In Japan, almost everything is given life, they have a penchant for taking things from nature, animate or otherwise, and give it form—a practice that’s deeply rooted in Shintoism where everything is thought of as possessing a spirit. This also partly explains the enduring popularity of anime and all things kawaii.
Another signature quirk of Japan is the osoroi code or the wearing of matching outfits. You can observe osoroi in its full, unapologetic glory in Japanese theme parks. You don’t have to spend all your time falling in line for popular rides when you’re in, let’s say, Tokyo DisneySea or Universal Studios Japan.
People watching is more than enough to amuse you. Groups of friends come in themed outfits—there’s a whole gaggle of Minnie Mouse (or is it Mice?) in one corner taking selfies, and a horde of Elsas and Annas on the opposite side waiting for their turn in the Tower of Terror.
This quirky side of Japan is not only purely aesthetic, but can be functional as well. Japan’s creativity translates to so many innovations that make life more convenient.
The perfect example of this is the Japanese washlet bidet toilet that can confound even the most tech-savvy traveller. Once you get the hang of it, every button in this contraption serves a purpose that makes going to the toilet a more comfortable and, yes, a more enjoyable experience. It even has a function that mimics the sound of flowing water to drown out whatever business it is you are doing.
Japan can be overwhelming—the wild riot of neon lights, indecipherable signages, the occasional blast of anime OST or JPop. But even in the busiest of districts, there’s a strange order to everything.
Rush-hour Shinjuku train station, the world’s busiest, is a seething mass of humanity, but surprisingly, there is a sense that everything is choreographed.
Every movement has a purpose. There’s hardly any noise. Just the steady staccato of footsteps, the faint rush of commuters whooshing past trying to make it to work on time. No pushing, no shoving, not an elbow sticking out—just the calculated, well-rehearsed carving out of space on a jam packed train as the doors close shut.
Travel writer Pico Iyer, who has lived in Japan for the past 38 years, mused, “Japan has taught me how deeply the truest things lie beyond the reach of any language.”
Japan is indeed a place where silence speaks louder than words and shapes so much of how other people behave.

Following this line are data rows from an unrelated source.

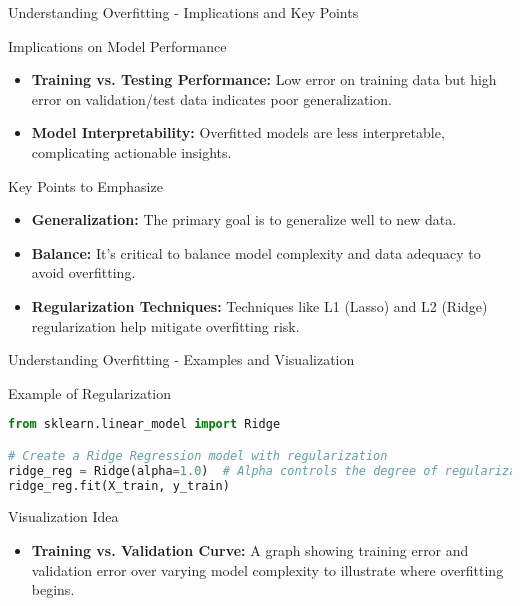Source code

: \documentclass[aspectratio=169]{beamer}
\begin{document}
\begin{frame}[fragile]{Understanding Overfitting - Implications and Key Points}
    \begin{block}{Implications on Model Performance}
        \begin{itemize}
            \item \textbf{Training vs. Testing Performance:} Low error on training data but high error on validation/test data indicates poor generalization.
            \item \textbf{Model Interpretability:} Overfitted models are less interpretable, complicating actionable insights.
        \end{itemize}
    \end{block}
    
    \begin{block}{Key Points to Emphasize}
        \begin{itemize}
            \item \textbf{Generalization:} The primary goal is to generalize well to new data.
            \item \textbf{Balance:} It's critical to balance model complexity and data adequacy to avoid overfitting.
            \item \textbf{Regularization Techniques:} Techniques like L1 (Lasso) and L2 (Ridge) regularization help mitigate overfitting risk.
        \end{itemize}
    \end{block}
\end{frame}

\begin{frame}[fragile]{Understanding Overfitting - Examples and Visualization}
    \begin{block}{Example of Regularization}
        \begin{lstlisting}[language=Python]
from sklearn.linear_model import Ridge

# Create a Ridge Regression model with regularization
ridge_reg = Ridge(alpha=1.0)  # Alpha controls the degree of regularization
ridge_reg.fit(X_train, y_train)
        \end{lstlisting}
    \end{block}
    
    \begin{block}{Visualization Idea}
        \begin{itemize}
            \item \textbf{Training vs. Validation Curve:} A graph showing training error and validation error over varying model complexity to illustrate where overfitting begins.
        \end{itemize}
    \end{block}
\end{frame}
\end{document}
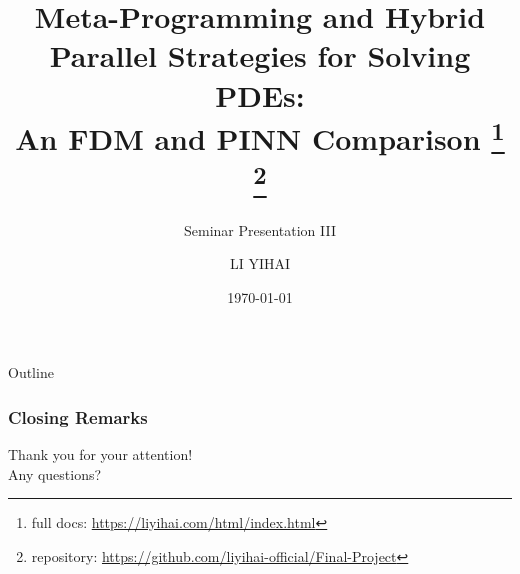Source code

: \documentclass{my-Presentation}
\title[An FDM and PINN Comparison]{
  Meta-Programming and Hybrid Parallel Strategies for Solving PDEs: \\An FDM and PINN Comparison
  \footnote{full docs: \url{https://liyihai.com/html/index.html}}
  \footnote{repository: \url{https://github.com/liyihai-official/Final-Project}}
}
\subtitle{Seminar Presentation III}
\author[LI Yihai]{
  \normalsize
  LI YIHAI \\[1ex]
  \vspace*{-.5em}
}
\institute[Mathematics Institute]{
  Student ID: 23345919 \\[1ex]
  Supervision: Michael Peardon
}
\date{\today \vspace*{-1em}}
\begin{document}
\begin{frame}
  \titlepage
\end{frame}

\begin{frame}{Outline}
  \begin{multicols}{2}
    \tableofcontents
  \end{multicols}
\end{frame}












  




\begin{frame}
  \frametitle{Closing Remarks}
  \centering
  {\Large Thank you for your attention!}\\
  \vspace{2em}
  {\large Any questions?}
\end{frame}


\end{document}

That is why Japanese gardens aren’t defined by a wide variety of colors. Japanese gardens, as opposed to European, only have a handful of colors in varying hues so as not to overwhelm the senses.
You go to a Japanese garden not just to open your eyes but also to close them to better take in the silence. A visit to the famed Rikugien Garden one chilly late autumn afternoon as soon as I arrived in Tokyo, exhausted after a four-hour flight and a 3 a.m. wake-up call, made me realize the truth in what friends in Japan say—you don’t enter a Japanese garden, rather it enters you. And once you leave, you take it with you and all the peace it holds.
I asked a former student, Megumi, why the Japanese value silence so much. She talked about how Japan is not a “thank you,” but a “sorry” culture. Meg-chan explained the term meiwaku no kakeru or simply meiwaku which means “to trouble or bother other people.”
At a very young age they are taught to avoid causing meiwaku, resulting in what one would recognize as hallmarks of the Japanese consideration for others or what is called omoiyari—standing at only one side when on an escalator, avoiding the use of smartphones in public transportation, making way for someone who is in a hurry.
When family and friends ask me, “Japan na naman?” Marcel Proust’s words come to mind, “The real voyage of discovery consists not in seeing new sights, but in looking with new eyes.”